*** Opening of RECORDS FOR THE TASK ***

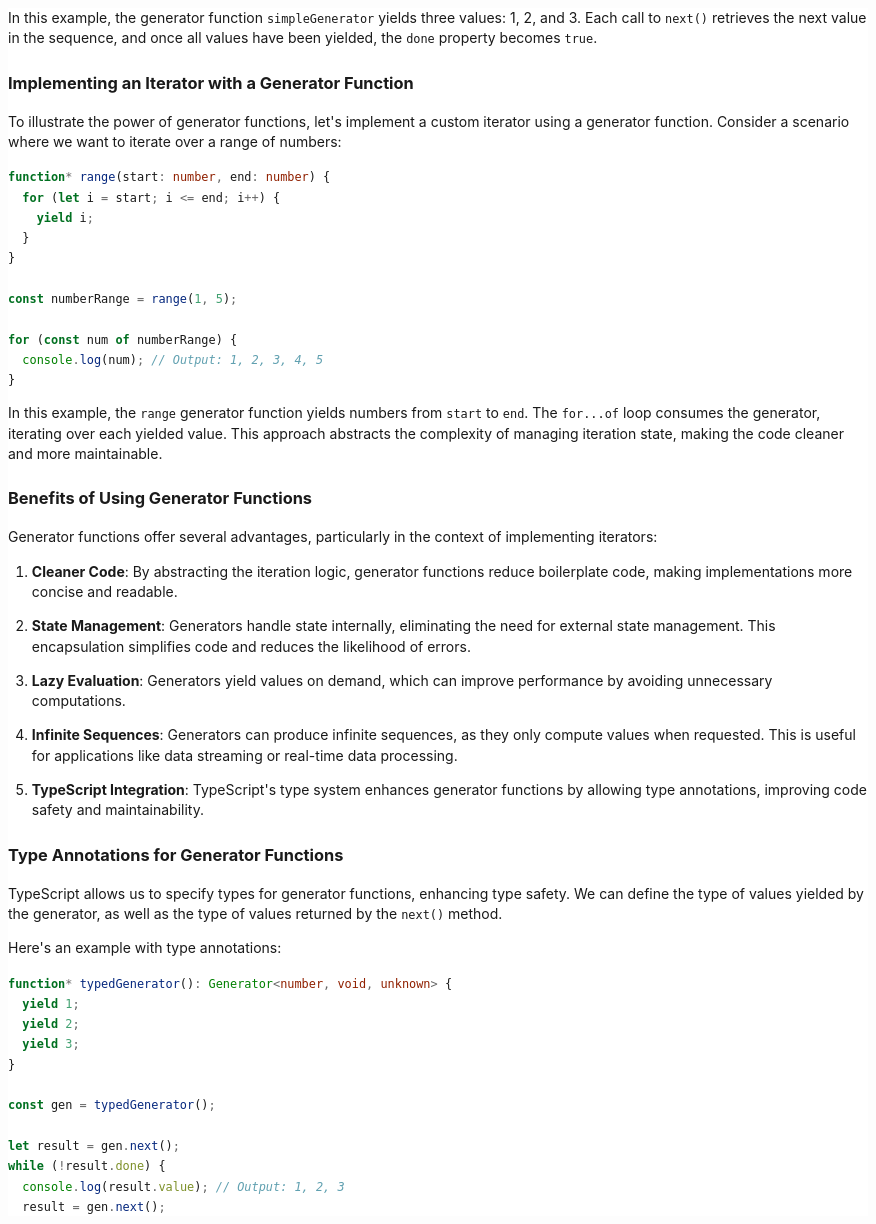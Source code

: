 
In this example, the generator function `simpleGenerator` yields three values: 1, 2, and 3. Each call to `next()` retrieves the next value in the sequence, and once all values have been yielded, the `done` property becomes `true`.

### Implementing an Iterator with a Generator Function

To illustrate the power of generator functions, let's implement a custom iterator using a generator function. Consider a scenario where we want to iterate over a range of numbers:

```typescript
function* range(start: number, end: number) {
  for (let i = start; i <= end; i++) {
    yield i;
  }
}

const numberRange = range(1, 5);

for (const num of numberRange) {
  console.log(num); // Output: 1, 2, 3, 4, 5
}
```

In this example, the `range` generator function yields numbers from `start` to `end`. The `for...of` loop consumes the generator, iterating over each yielded value. This approach abstracts the complexity of managing iteration state, making the code cleaner and more maintainable.

### Benefits of Using Generator Functions

Generator functions offer several advantages, particularly in the context of implementing iterators:

1. **Cleaner Code**: By abstracting the iteration logic, generator functions reduce boilerplate code, making implementations more concise and readable.

2. **State Management**: Generators handle state internally, eliminating the need for external state management. This encapsulation simplifies code and reduces the likelihood of errors.

3. **Lazy Evaluation**: Generators yield values on demand, which can improve performance by avoiding unnecessary computations.

4. **Infinite Sequences**: Generators can produce infinite sequences, as they only compute values when requested. This is useful for applications like data streaming or real-time data processing.

5. **TypeScript Integration**: TypeScript's type system enhances generator functions by allowing type annotations, improving code safety and maintainability.

### Type Annotations for Generator Functions

TypeScript allows us to specify types for generator functions, enhancing type safety. We can define the type of values yielded by the generator, as well as the type of values returned by the `next()` method.

Here's an example with type annotations:

```typescript
function* typedGenerator(): Generator<number, void, unknown> {
  yield 1;
  yield 2;
  yield 3;
}

const gen = typedGenerator();

let result = gen.next();
while (!result.done) {
  console.log(result.value); // Output: 1, 2, 3
  result = gen.next();
```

*** Close of RECORDS FOR THE TASK ***

• [TASK] Report each line of the data that includes the string "more".

• [OUTPUT BELOW]
In this example, the `range` generator function yields numbers from `start` to `end`. The `for...of` loop consumes the generator, iterating over each yielded value. This approach abstracts the complexity of managing iteration state, making the code cleaner and more maintainable.
1. **Cleaner Code**: By abstracting the iteration logic, generator functions reduce boilerplate code, making implementations more concise and readable.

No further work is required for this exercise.